U.S. District Judge Edward Chen in San Francisco granted a request for a preliminary injunction against the administration’s decision to discontinue temporary protected status for people from Sudan, Nicaragua, Haiti and El Salvador.
The judge said there is evidence that “President Trump harbors an animus against non-white, non-European aliens which influenced his … decision to end the [temporary protected status] designation.”
The ruling cited Trump’s 2015 campaign speech in which he characterized Mexican migrants as drug dealers and rapists, his call to bar Muslims from entering the United States and his vulgar reference to African countries during a meeting about immigration at the White House in January.

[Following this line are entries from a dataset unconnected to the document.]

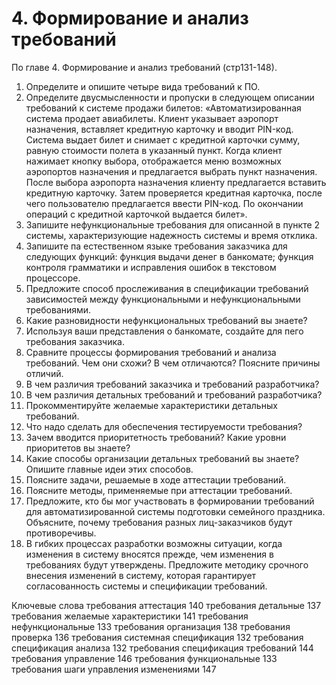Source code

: # 4. Формирование и анализ требований #
По главе 4. Формирование и анализ требований (стр131-148).

1. Определите и опишите четыре вида требований к ПО.
2. Определите двусмысленности и пропуски в следующем описании требований к системе продажи билетов: «Автоматизированная система продает авиабилеты. Клиент указывает аэропорт назначения, вставляет кредитную карточку и вводит PIN-код. Система выдает билет и снимает с кредитной карточки сумму, равную стоимости полета в указанный пункт. Когда клиент нажимает кнопку выбора, отображается меню возможных аэропортов назначения и предлагается выбрать пункт назначения. После выбора аэропорта назначения клиенту предлагается вставить кредитную карточку. Затем проверяется кредитная карточка, после чего пользователю предлагается ввести PIN-код. По окончании операций с кредитной карточкой выдается билет».
3. Запишите нефункциональные требования для описанной в пункте 2 системы, характеризующие надежность системы и время отклика.
4. Запишите па естественном языке требования заказчика для следующих функций: функция выдачи денег в банкомате; функция контроля грамматики и исправления ошибок в текстовом процессоре.
5. Предложите способ прослеживания в спецификации требований зависимостей между функциональными и нефункциональными требованиями.
6. Какие разновидности нефункциональных требований вы знаете?
7. Используя ваши представления о банкомате, создайте для пего требования заказчика.
8. Сравните процессы формирования требований и анализа требований. Чем они схожи? В чем отличаются? Поясните причины отличий.
9. В чем различия требований заказчика и требований разработчика?
10. В чем различия детальных требований и требований разработчика?
11. Прокомментируйте желаемые характеристики детальных требований.
12. Что надо сделать для обеспечения тестируемости требования?
13. Зачем вводится приоритетность требований? Какие уровни приоритетов вы знаете?
14. Какие способы организации детальных требований вы знаете? Опишите главные идеи этих способов.
15. Поясните задачи, решаемые в ходе аттестации требований.
16. Поясните методы, применяемые при аттестации требований.
17. Предложите, кто бы мог участвовать в формировании требований для автоматизированной системы подготовки семейного праздника. Объясните, почему требования разных лиц-заказчиков будут противоречивы.
18. В гибких процессах разработки возможны ситуации, когда изменения в систему вносятся прежде, чем изменения в требованиях будут утверждены. Предложите методику срочного внесения изменений в систему, которая гарантирует согласованность системы и спецификации требований.

Ключевые слова
требования	аттестация 									140
требования	детальные 									137
требования	желаемые характеристики 						141
требования	нефункциональные 							133
требования	организация 								138
требования	проверка 									136
требования	системная спецификация 						132
требования	спецификация анализа 							132
требования	спецификация требований 						144
требования	управление 								146
требования	функциональные 								133
требования	шаги управления изменениями  					147

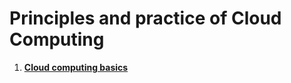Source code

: # Principles and practice of Cloud Computing

1. [**Cloud computing basics**](/installation/installation.md)

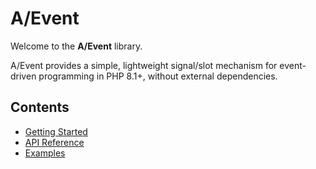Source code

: # A/Event

Welcome to the **A/Event** library.

A/Event provides a simple, lightweight signal/slot mechanism for event-driven programming in PHP 8.1+, without external dependencies.

## Contents

- [Getting Started](usage.md)
- [API Reference](api.md)
- [Examples](../examples/README.md)

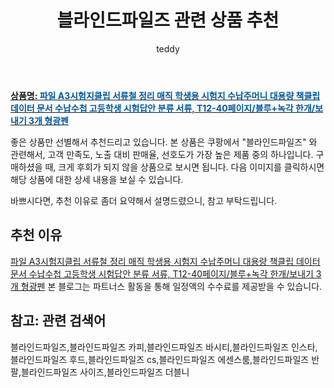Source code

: ﻿---
layout: post
title:  "블라인드파일즈 관련 상품 추천"
author: teddy
categories: [ 가구/인테리어 ]
tags: [블라인드파일즈,블라인드파일즈 카피,블라인드파일즈 바시티,블라인드파일즈 인스타,블라인드파일즈 후드,블라인드파일즈 cs,블라인드파일즈 에센스룸,블라인드파일즈 반팔,블라인드파일즈 사이즈,블라인드파일즈 더블니]
image: https://static.coupangcdn.com/image/vendor_inventory/eb7d/3f06b14560622658e54a4fbe88a744e02e743aed8d01c3be5a28b452dc62.jpg 
description: "쿠팡에서 블라인드파일즈 관련 상품으로 가장 고객 선호도가 높은 제품 중 하나입니다."
---

<a href="https://link.coupang.com/re/AFFSDP?lptag=AF5385349&pageKey=2086752925&itemId=3544528204&vendorItemId=71530487658&traceid=V0-153-de019ea131db9cb4"><b>상품명: <font color='#01579B'>파일 A3시험지클립 서류철 정리 매직 학생용 시험지 수납주머니 대용량 책클립 데이터 문서 수납수첩 고등학생 시험답안 분류 서류, T12-40페이지/블루+녹각 한개/보내기 3개 형광펜</font></b></a>

좋은 상품만 선별해서 추천드리고 있습니다.
본 상품은 쿠팡에서 "블라인드파일즈" 와 관련해서, 고객 만족도, 노출 대비 판매율, 선호도가 가장 높은 제품 중의 하나입니다.
구매하셨을 때, 크게 후회가 되지 않을 상품으로 보시면 됩니다. 
다음 이미지를 클릭하시면 해당 상품에 대한 상세 내용을 보실 수 있습니다.

바쁘시다면, 추천 이유로 좀더 요약해서 설명드렸으니, 참고 부탁드립니다.

## 추천 이유 

<a href="https://link.coupang.com/re/AFFSDP?lptag=AF5385349&pageKey=2086752925&itemId=3544528204&vendorItemId=71530487658&traceid=V0-153-de019ea131db9cb4">파일 A3시험지클립 서류철 정리 매직 학생용 시험지 수납주머니 대용량 책클립 데이터 문서 수납수첩 고등학생 시험답안 분류 서류, T12-40페이지/블루+녹각 한개/보내기 3개 형광펜</a>
본 블로그는 파트너스 활동을 통해 일정액의 수수료를 제공받을 수 있습니다.

## 참고: 관련 검색어    
블라인드파일즈,블라인드파일즈 카피,블라인드파일즈 바시티,블라인드파일즈 인스타,블라인드파일즈 후드,블라인드파일즈 cs,블라인드파일즈 에센스룸,블라인드파일즈 반팔,블라인드파일즈 사이즈,블라인드파일즈 더블니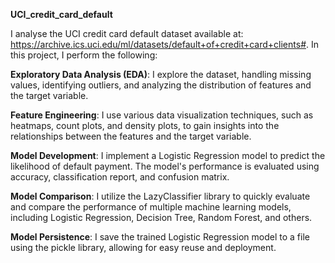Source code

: **UCI_credit_card_default**

I analyse the UCI credit card default dataset available at: https://archive.ics.uci.edu/ml/datasets/default+of+credit+card+clients#.
In this project, I perform the following:

**Exploratory Data Analysis (EDA)**: I explore the dataset, handling missing values, identifying outliers, and analyzing the distribution of features and the target variable.

**Feature Engineering**: I use various data visualization techniques, such as heatmaps, count plots, and density plots, to gain insights into the relationships between the features and the target variable.

**Model Development**: I implement a Logistic Regression model to predict the likelihood of default payment. The model's performance is evaluated using accuracy, classification report, and confusion matrix.

**Model Comparison**: I utilize the LazyClassifier library to quickly evaluate and compare the performance of multiple machine learning models, including Logistic Regression, Decision Tree, Random Forest, and others.

**Model Persistence**: I save the trained Logistic Regression model to a file using the pickle library, allowing for easy reuse and deployment.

Temporary protected status is granted to countries ravaged by natural disasters or war and lets citizens of those countries remain in the U.S. until the situation improves back home. About 300,000 people have received those protections.
The ruling said the government failed to show the harm of continuing the 20-year-old program and that the plaintiffs established how uprooting those migrants could hurt the local and national economy.
“Beneficiaries who have lived, worked, and raised families in the United States (many for more than a decade), will be subject to removal,” Chen wrote.
Many have children who were born in the U.S. and may be faced with the choice of “bringing their children with them (and tearing them away from the only country and community they have known) or splitting their families apart,” the ruling said.